_Your assignment_
Compute the number of lines in the following data that include the word "banda", and output that number alone.

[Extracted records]

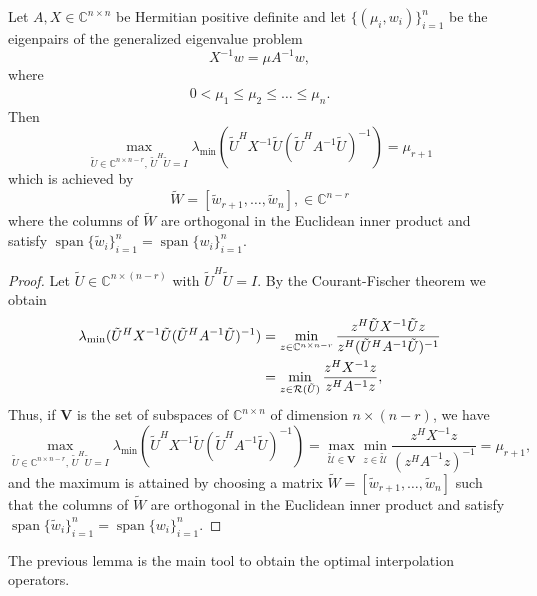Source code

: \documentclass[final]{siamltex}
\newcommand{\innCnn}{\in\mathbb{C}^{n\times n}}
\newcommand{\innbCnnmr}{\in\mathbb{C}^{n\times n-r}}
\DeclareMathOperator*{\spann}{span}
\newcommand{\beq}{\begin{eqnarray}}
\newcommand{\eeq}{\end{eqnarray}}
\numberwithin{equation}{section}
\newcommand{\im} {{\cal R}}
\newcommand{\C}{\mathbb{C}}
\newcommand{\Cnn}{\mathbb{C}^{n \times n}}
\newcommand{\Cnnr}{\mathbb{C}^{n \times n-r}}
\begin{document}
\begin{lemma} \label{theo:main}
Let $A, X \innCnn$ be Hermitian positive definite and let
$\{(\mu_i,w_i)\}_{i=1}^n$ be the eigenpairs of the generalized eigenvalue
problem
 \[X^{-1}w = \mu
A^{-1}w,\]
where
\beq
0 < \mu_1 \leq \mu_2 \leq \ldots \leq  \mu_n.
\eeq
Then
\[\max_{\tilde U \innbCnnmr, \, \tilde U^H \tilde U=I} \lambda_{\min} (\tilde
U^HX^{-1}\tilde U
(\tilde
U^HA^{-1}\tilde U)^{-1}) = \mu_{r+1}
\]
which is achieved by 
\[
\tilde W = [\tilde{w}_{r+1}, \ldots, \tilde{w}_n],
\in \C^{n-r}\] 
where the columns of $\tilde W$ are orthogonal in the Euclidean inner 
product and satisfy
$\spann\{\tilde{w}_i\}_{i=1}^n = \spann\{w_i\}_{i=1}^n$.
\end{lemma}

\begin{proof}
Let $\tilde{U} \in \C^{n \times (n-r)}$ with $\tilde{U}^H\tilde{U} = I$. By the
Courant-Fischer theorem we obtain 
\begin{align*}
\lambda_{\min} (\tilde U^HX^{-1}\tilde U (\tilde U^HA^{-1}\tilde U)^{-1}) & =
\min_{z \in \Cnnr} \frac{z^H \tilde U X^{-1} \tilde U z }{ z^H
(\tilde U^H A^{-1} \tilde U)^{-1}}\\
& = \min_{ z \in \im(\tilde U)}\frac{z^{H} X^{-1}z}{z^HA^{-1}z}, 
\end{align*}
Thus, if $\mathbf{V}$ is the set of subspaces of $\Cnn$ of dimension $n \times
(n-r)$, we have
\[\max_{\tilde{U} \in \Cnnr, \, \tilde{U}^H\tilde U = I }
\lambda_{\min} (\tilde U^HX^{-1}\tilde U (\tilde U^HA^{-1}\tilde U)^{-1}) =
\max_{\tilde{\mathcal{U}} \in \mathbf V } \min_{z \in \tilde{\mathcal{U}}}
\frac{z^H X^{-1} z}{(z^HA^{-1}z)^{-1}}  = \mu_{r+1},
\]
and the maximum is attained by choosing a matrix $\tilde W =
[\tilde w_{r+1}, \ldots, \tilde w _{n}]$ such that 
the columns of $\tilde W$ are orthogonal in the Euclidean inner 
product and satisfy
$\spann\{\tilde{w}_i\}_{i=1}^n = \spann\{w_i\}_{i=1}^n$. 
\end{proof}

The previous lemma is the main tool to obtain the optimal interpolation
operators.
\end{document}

---

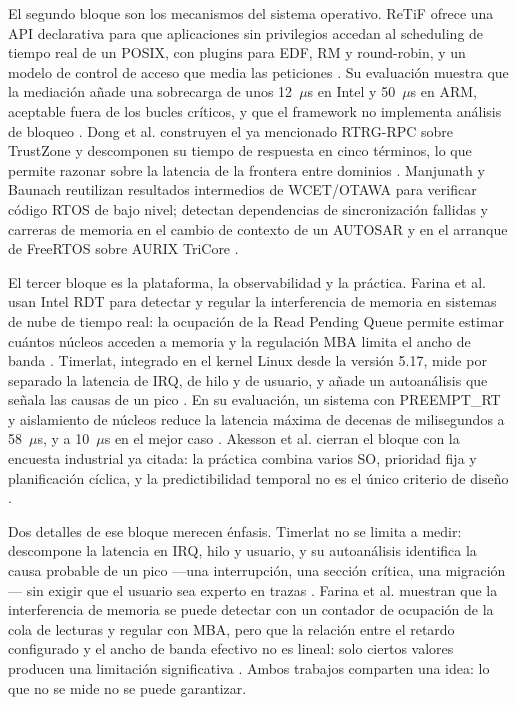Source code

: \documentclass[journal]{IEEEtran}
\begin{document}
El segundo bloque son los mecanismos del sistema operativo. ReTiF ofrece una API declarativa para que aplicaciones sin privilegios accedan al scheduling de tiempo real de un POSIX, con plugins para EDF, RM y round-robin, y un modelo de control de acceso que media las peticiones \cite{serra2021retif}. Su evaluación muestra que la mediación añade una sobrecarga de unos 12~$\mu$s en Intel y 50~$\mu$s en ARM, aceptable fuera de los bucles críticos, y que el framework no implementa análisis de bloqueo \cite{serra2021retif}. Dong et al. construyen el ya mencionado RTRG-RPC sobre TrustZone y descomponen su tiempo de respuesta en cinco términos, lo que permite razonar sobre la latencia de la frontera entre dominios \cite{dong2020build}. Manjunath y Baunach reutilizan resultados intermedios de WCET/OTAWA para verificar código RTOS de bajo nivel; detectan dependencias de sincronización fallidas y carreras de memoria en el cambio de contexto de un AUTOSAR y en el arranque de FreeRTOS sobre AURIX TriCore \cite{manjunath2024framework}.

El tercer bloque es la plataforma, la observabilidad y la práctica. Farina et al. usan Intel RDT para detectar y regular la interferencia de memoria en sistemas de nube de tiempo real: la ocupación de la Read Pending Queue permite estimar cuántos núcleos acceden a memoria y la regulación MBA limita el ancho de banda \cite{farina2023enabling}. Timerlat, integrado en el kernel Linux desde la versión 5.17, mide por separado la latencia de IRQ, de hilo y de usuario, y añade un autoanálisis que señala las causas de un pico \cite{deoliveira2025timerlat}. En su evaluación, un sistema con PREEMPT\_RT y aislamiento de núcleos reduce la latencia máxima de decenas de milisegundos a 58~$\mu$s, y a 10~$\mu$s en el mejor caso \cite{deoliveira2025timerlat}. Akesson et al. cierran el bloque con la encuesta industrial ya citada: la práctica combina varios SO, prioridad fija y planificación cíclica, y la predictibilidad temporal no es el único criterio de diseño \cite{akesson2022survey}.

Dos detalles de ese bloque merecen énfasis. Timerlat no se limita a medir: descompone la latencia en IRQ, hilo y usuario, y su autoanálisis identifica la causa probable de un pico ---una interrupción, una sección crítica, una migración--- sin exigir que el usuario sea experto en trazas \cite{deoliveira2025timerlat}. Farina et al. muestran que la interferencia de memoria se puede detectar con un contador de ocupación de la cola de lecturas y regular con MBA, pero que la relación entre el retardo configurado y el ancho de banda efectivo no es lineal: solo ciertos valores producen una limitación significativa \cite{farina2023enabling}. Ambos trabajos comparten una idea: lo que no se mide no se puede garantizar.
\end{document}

_Answer to the problem_
2